1. Introduction

Since its onset in the early 1980s and its clear identification in 1983, Human Immunodeficiency Virus (HIV) and then Acquired Immune Deficiency Syndrome (AIDS) have still comprised one of the most deadly active worldwide epidemics. In the 2019 UNAIDS study, about 38 million persons lived with HIV, $1.7$ million became infected, and 690,000 died of AIDS-related diseases (UNAIDS, Global HIV & AIDS statistics—2020 fact sheet: https://www.unaids.org/en/resources/fact-sheet) (accessed on 13 September 2022), becoming one of the most serious public health challenges.

It is well known now that this infection evolves in three stages: first a short acute phase where flu-like symptoms appear, followed by a symptom-free chronic phase that lasts between 10 and 15 years. It eventually ends up with AIDS when the virus has killed enough TCD4, leading to the failure of the immune system (https://www.hiv.gov/hiv-basics/overview/about-hiv-and-aids/symptoms-of-hiv) (accessed on 13 September 2022).

Note here that the latency stage appears as one of the crucial problems. Indeed, the dormant period of the virus drastically delays HIV/AIDS diagnosis if not detected and plays a major role in the epidemic’s spread (see Figure 1 in [1]).

Despite extensive investigations, there is still no existing therapy that helps the organism to fully get rid of the virus.

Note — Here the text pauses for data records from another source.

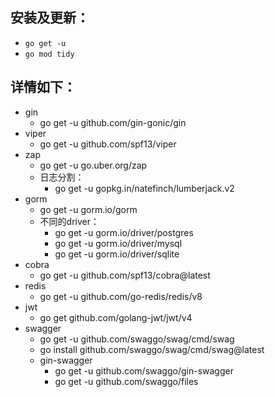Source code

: ## 安装及更新：
  - `go get -u`
  - `go mod tidy`

## 详情如下：
- gin
  - go get -u github.com/gin-gonic/gin
- viper
  - go get -u github.com/spf13/viper
- zap
  - go get -u go.uber.org/zap
  - 日志分割：
    - go get -u gopkg.in/natefinch/lumberjack.v2
- gorm
  - go get -u gorm.io/gorm
  - 不同的driver：
    - go get -u gorm.io/driver/postgres
    - go get -u gorm.io/driver/mysql
    - go get -u gorm.io/driver/sqlite
- cobra
  - go get -u github.com/spf13/cobra@latest
- redis
  - go get -u github.com/go-redis/redis/v8
- jwt
  - go get github.com/golang-jwt/jwt/v4
- swagger
  - go get -u github.com/swaggo/swag/cmd/swag
  - go install github.com/swaggo/swag/cmd/swag@latest
  - gin-swagger
    - go get -u github.com/swaggo/gin-swagger
    - go get -u github.com/swaggo/files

However, since 1996, AntiRetroviral Therapy (ART), consisting of a combination of three (or more) antiretroviral agents taken daily, has appeared to reduce significantly the presence of the virus under a detectable threshold. Currently, not only efficient at avoiding the fatality of the disease, ART allows also HIV-infected individuals stop spreading the disease. In 2019, $25.4$ million of them successfully accessed antiretroviral therapy, (UNAIDS, Global HIV & AIDS statistics—2020 fact sheet: https://www.unaids.org/en/resources/fact-sheet (accessed on 13 September 2022); World Health Organization (WHO)—HIV/AIDS: https://www.who.int/news-room/fact-sheets/detail/hiv-aids (accessed on 13 September 2022).

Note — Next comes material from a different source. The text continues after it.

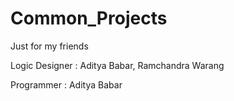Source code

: # Common_Projects
Just for my friends 

Logic Designer : Aditya Babar, Ramchandra Warang

Programmer : Aditya Babar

In the late 2010s, Pre-Exposure Prophylaxis (PrEP) was introduced as a new way of preventing HIV transmission. This successful treatment addresses HIV-free individuals showing a high risk of becoming infected. PrEP consists of taking a combination of two antiretrovirals in two different protocols: either on a daily basis (continuous treatment) or on demand (discrete treatment), which is just at least 2 h before and 2 days after sexual intercourse. Every 3 months, continuous PrEP users need to have a global Sexually Transmitted Infections (STIs) screening in order to obtain a prescription for another 3 months (World Health Organization (WHO)—HIV/AIDS: https://www.who.int/news-room/fact-sheets/detail/hiv-aids; https://www.who.int/teams/global-hiv-hepatitis-and-stis-programmes/hiv/prevention/pre-exposure-prophylaxis) (accessed on 13 September 2022). Theoretically, they can stop anytime, but they are practically more likely to choose at the end of each quarter. We remind here that PrEP is preventive and does not cure HIV. However, it effectively reduces HIV transmission (World Health Organization (WHO)—HIV/AIDS: https://www.who.int/news-room/fact-sheets/detail/hiv-aids) (accessed on 13 September 2022).

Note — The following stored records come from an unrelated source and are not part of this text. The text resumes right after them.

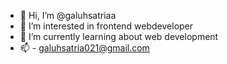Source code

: - 👋 Hi, I’m @galuhsatriaa
- 👀 I’m interested in frontend webdeveloper
- 🌱 I’m currently learning about web development
- 📫 - galuhsatria021@gmail.com

<!---
galuhsatriaa/galuhsatriaa is a ✨ special ✨ repository because its `README.md` (this file) appears on your GitHub profile.
You can click the Preview link to take a look at your changes.
--->
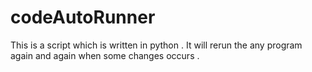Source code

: # codeAutoRunner
This is a script which is written in python . It will rerun the any program again and again when  some changes occurs  .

Our objective here was to design a new model to mathematically forecast the influence of PrEP users among high-risk profiles on the epidemic. The application of our study focused only on the French population, where PrEP has been used since 2016, and is currently followed by an average of 20,000 individuals [2].

In the past few decades, many epidemiological models have been used to describe HIV’s dynamics. Some of them used the standard Susceptible (S)–Infected (I)–Infected under ART (C) with low viral charge–Infected with AIDS symptoms (A) ($SICA$) model (see [3] for instance), and for a good review, we suggest [4,5].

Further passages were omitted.